Search the records for the string "salario". Copy each line where it occurs.
*** Block opens ***
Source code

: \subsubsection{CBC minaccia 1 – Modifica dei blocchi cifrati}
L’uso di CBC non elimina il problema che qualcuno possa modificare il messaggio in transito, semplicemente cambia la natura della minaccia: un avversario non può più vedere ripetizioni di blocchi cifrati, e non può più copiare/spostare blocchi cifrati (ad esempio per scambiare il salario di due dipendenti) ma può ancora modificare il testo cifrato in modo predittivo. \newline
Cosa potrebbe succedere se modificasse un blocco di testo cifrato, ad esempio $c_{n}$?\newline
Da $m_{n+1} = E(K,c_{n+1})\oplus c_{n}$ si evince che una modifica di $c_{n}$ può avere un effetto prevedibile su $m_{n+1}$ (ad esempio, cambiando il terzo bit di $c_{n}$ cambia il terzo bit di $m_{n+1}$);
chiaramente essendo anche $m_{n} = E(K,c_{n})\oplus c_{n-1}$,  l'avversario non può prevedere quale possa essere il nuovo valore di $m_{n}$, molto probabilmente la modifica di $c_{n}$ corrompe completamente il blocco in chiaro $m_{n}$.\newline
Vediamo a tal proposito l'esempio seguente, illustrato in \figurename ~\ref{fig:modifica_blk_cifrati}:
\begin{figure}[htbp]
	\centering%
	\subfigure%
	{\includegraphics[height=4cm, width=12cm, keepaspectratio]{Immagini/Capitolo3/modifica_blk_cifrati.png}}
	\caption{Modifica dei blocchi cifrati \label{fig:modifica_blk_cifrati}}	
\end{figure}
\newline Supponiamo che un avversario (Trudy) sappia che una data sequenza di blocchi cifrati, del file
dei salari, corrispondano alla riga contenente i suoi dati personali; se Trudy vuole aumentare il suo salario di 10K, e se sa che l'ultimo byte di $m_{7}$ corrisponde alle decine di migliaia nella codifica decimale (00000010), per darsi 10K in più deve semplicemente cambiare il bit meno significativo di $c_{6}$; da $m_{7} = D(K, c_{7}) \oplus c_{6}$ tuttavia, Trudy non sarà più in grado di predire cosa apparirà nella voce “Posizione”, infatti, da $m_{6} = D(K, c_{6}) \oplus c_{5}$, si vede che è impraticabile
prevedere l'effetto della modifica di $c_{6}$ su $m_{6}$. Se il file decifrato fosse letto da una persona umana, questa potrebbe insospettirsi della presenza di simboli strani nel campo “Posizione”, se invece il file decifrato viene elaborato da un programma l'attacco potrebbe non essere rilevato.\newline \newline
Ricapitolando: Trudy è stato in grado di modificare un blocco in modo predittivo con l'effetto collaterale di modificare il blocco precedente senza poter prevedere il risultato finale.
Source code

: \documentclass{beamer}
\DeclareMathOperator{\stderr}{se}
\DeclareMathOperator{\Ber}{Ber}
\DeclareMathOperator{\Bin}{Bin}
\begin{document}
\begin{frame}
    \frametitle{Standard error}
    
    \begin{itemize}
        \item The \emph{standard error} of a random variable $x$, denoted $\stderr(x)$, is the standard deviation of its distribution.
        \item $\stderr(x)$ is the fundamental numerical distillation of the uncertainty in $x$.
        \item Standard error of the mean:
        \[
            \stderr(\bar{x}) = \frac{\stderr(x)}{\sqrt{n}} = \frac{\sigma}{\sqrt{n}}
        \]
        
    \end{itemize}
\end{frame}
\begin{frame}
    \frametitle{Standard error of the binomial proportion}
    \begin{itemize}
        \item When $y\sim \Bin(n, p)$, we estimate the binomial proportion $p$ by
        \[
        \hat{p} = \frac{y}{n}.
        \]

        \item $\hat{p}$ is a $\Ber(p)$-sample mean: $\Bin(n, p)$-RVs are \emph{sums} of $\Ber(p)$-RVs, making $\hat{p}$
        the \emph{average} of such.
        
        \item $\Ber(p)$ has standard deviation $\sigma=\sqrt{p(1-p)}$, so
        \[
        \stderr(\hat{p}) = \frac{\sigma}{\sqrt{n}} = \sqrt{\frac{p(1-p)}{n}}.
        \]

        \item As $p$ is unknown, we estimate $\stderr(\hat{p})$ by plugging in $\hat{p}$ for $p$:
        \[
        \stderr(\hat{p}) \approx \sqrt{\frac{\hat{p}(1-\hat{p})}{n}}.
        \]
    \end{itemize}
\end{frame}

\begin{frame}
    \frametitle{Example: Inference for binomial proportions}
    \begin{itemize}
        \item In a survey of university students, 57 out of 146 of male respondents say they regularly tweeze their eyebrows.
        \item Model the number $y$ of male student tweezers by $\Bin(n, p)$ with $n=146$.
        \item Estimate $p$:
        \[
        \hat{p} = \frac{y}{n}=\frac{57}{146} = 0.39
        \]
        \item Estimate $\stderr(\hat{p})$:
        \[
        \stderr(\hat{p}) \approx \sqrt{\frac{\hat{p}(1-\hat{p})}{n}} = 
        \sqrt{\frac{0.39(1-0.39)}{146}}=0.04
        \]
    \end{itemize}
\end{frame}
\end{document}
*** Block closes ***
## EXERCISE OUTPUT
L’uso di CBC non elimina il problema che qualcuno possa modificare il messaggio in transito, semplicemente cambia la natura della minaccia: un avversario non può più vedere ripetizioni di blocchi cifrati, e non può più copiare/spostare blocchi cifrati (ad esempio per scambiare il salario di due dipendenti) ma può ancora modificare il testo cifrato in modo predittivo. \newline
dei salari, corrispondano alla riga contenente i suoi dati personali; se Trudy vuole aumentare il suo salario di 10K, e se sa che l'ultimo byte di $m_{7}$ corrisponde alle decine di migliaia nella codifica decimale (00000010), per darsi 10K in più deve semplicemente cambiare il bit meno significativo di $c_{6}$; da $m_{7} = D(K, c_{7}) \oplus c_{6}$ tuttavia, Trudy non sarà più in grado di predire cosa apparirà nella voce “Posizione”, infatti, da $m_{6} = D(K, c_{6}) \oplus c_{5}$, si vede che è impraticabile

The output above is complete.